§ **SOURCE MATERIAL**:
----

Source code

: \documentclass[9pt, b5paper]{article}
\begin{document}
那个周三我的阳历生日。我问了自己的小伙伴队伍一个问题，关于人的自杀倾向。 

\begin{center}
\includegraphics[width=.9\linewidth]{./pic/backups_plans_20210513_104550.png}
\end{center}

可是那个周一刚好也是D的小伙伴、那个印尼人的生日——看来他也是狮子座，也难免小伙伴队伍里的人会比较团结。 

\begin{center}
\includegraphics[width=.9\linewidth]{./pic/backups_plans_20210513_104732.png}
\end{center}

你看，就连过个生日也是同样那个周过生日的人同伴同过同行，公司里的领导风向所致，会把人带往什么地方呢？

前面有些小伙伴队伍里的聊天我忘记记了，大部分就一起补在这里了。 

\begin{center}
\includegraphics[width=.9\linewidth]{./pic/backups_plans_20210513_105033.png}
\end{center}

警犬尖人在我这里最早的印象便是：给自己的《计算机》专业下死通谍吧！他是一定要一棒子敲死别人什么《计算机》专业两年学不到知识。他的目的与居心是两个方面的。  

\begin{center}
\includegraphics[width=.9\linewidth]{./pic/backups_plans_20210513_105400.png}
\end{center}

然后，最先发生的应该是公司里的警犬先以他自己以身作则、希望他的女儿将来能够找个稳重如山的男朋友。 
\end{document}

----

Produce the whole listing once more, exactly.

Source code

: \documentclass[9pt, b5paper]{article}
\begin{document}
那个周三我的阳历生日。我问了自己的小伙伴队伍一个问题，关于人的自杀倾向。 

\begin{center}
\includegraphics[width=.9\linewidth]{./pic/backups_plans_20210513_104550.png}
\end{center}

可是那个周一刚好也是D的小伙伴、那个印尼人的生日——看来他也是狮子座，也难免小伙伴队伍里的人会比较团结。 

\begin{center}
\includegraphics[width=.9\linewidth]{./pic/backups_plans_20210513_104732.png}
\end{center}

你看，就连过个生日也是同样那个周过生日的人同伴同过同行，公司里的领导风向所致，会把人带往什么地方呢？

前面有些小伙伴队伍里的聊天我忘记记了，大部分就一起补在这里了。 

\begin{center}
\includegraphics[width=.9\linewidth]{./pic/backups_plans_20210513_105033.png}
\end{center}

警犬尖人在我这里最早的印象便是：给自己的《计算机》专业下死通谍吧！他是一定要一棒子敲死别人什么《计算机》专业两年学不到知识。他的目的与居心是两个方面的。  

\begin{center}
\includegraphics[width=.9\linewidth]{./pic/backups_plans_20210513_105400.png}
\end{center}

然后，最先发生的应该是公司里的警犬先以他自己以身作则、希望他的女儿将来能够找个稳重如山的男朋友。 
\end{document}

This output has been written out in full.